Bringing Up Baby Analysis

Bringing Up Baby is an American screwball comedy film released by RKO Radio Pictures in 1938. The story was based upon the short story by Hagar Wilde which was originally published in Collier's Weekly magazine on April 10, 1937. Dudley Nichols adapted the story for screenplay. A real-life tame leopard was used for the role of Baby.

The film starts Katharine Hepburn and Cary Grant as, Susan Vance, a ditsy but caring young lady, and David Huxley, an intelligent but romantically and professionally unhappy man. As a paleontologist, he is determined to assemble the skeleton of a Brontosaurus, but he is missing a bone which he goes in pursuit of for the duration of the movie. Simultaneously, he is embroiled in an adventure with Susan in trying to find a young leopard, known as Baby, a home on a farm. However, he soon becomes conflicted with his emotions towards her and for his fiancée who remains waiting for him to return.
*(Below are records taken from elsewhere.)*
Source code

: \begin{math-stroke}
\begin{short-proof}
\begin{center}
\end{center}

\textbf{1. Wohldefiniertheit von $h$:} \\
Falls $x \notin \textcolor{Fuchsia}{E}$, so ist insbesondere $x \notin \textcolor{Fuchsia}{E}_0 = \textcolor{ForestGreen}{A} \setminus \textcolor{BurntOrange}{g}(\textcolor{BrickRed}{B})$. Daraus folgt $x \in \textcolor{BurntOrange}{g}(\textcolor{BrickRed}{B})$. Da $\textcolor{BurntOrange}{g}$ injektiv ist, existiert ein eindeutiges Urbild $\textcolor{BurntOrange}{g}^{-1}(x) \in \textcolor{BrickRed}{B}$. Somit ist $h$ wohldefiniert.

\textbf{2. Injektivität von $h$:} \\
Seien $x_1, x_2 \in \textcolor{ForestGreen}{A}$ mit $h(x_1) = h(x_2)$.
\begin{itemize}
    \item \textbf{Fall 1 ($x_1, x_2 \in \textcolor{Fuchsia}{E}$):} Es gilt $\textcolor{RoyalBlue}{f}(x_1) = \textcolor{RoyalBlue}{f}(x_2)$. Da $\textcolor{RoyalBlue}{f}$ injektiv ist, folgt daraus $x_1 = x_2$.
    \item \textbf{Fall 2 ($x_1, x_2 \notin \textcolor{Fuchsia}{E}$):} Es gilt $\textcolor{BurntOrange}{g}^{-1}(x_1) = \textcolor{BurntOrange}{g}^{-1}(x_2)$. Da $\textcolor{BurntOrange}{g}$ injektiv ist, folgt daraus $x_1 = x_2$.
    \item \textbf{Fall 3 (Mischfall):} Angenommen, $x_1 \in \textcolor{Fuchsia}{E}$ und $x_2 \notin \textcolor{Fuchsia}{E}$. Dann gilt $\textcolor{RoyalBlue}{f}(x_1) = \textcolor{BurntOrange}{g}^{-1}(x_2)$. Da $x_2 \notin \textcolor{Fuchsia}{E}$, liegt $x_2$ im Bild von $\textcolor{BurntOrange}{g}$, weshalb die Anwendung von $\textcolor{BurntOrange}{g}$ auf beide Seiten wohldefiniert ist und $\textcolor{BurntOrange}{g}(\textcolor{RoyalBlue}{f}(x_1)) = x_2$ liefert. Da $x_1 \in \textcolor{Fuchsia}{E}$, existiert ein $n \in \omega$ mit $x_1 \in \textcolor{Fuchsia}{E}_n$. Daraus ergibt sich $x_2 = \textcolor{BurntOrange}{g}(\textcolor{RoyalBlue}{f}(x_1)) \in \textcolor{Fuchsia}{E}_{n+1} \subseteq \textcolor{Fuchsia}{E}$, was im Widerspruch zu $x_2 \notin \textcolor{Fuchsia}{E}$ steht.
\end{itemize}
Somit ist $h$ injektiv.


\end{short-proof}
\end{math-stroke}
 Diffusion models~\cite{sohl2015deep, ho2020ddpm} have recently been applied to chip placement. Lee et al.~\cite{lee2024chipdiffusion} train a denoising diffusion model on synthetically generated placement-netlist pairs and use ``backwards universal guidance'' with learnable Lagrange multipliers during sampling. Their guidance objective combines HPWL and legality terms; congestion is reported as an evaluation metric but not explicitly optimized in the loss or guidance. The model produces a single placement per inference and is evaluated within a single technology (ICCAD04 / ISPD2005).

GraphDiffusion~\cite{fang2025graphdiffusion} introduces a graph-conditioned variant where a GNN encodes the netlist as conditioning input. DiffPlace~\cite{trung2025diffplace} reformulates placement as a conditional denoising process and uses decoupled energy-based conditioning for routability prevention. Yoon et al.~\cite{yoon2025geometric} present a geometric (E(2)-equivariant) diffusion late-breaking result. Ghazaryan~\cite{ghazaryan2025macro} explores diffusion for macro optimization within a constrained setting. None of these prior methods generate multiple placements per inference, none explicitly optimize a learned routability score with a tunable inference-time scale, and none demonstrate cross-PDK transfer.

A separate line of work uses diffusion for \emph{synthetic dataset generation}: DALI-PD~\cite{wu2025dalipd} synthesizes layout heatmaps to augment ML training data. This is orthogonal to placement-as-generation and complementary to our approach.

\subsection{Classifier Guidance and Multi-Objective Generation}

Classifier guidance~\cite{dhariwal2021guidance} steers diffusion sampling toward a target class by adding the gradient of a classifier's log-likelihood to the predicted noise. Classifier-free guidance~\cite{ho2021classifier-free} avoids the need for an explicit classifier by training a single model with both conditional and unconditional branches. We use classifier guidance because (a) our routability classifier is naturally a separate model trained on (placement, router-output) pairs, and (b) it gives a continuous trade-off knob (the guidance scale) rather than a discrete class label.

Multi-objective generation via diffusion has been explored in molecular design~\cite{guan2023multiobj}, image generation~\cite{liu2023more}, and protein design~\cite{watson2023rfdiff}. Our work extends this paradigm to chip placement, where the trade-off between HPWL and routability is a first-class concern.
The film script was tailored for Hepburn, often tying into her own personality into the role of Susan. She often struggled to contain her amusement on set, which delayed progress of the shooting and her comedic performance was coached by the vaudeville veteran Walter Catlett. Despite its big players and efforts, the film was a box office flop and Hepburn’s career was temporarily damaged by the reviews, and dd not recover until her performance in The Philadelphia Story (1940) two years later. However, its release to mainstream television resulted in positive praise, and it has since been adapted numerous times.